Data records:

*** Begin section ***

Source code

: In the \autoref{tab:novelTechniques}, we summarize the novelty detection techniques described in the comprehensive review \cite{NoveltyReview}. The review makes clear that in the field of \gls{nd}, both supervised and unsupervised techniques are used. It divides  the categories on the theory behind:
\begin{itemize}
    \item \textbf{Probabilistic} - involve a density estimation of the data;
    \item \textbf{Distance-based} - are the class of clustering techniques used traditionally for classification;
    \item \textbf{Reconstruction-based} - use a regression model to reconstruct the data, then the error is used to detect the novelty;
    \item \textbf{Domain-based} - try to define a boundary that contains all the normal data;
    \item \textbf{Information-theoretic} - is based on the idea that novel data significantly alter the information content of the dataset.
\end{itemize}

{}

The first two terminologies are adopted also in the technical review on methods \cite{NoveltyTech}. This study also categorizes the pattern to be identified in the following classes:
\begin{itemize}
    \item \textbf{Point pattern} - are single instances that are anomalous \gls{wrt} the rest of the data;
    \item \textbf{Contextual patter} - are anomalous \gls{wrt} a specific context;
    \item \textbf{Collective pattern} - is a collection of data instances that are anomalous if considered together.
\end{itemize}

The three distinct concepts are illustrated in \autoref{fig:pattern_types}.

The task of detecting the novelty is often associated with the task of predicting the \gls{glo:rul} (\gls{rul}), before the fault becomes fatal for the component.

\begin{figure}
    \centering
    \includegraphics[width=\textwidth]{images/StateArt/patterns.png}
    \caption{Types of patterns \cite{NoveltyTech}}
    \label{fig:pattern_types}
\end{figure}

*** End section ***

## ASSIGNMENT:
Here, the records must be output exactly and in full.

## EXERCISE OUTPUT:
Source code

: In the \autoref{tab:novelTechniques}, we summarize the novelty detection techniques described in the comprehensive review \cite{NoveltyReview}. The review makes clear that in the field of \gls{nd}, both supervised and unsupervised techniques are used. It divides  the categories on the theory behind:
\begin{itemize}
    \item \textbf{Probabilistic} - involve a density estimation of the data;
    \item \textbf{Distance-based} - are the class of clustering techniques used traditionally for classification;
    \item \textbf{Reconstruction-based} - use a regression model to reconstruct the data, then the error is used to detect the novelty;
    \item \textbf{Domain-based} - try to define a boundary that contains all the normal data;
    \item \textbf{Information-theoretic} - is based on the idea that novel data significantly alter the information content of the dataset.
\end{itemize}

{}

The first two terminologies are adopted also in the technical review on methods \cite{NoveltyTech}. This study also categorizes the pattern to be identified in the following classes:
\begin{itemize}
    \item \textbf{Point pattern} - are single instances that are anomalous \gls{wrt} the rest of the data;
    \item \textbf{Contextual patter} - are anomalous \gls{wrt} a specific context;
    \item \textbf{Collective pattern} - is a collection of data instances that are anomalous if considered together.
\end{itemize}

The three distinct concepts are illustrated in \autoref{fig:pattern_types}.

The task of detecting the novelty is often associated with the task of predicting the \gls{glo:rul} (\gls{rul}), before the fault becomes fatal for the component.

\begin{figure}
    \centering
    \includegraphics[width=\textwidth]{images/StateArt/patterns.png}
    \caption{Types of patterns \cite{NoveltyTech}}
    \label{fig:pattern_types}
\end{figure}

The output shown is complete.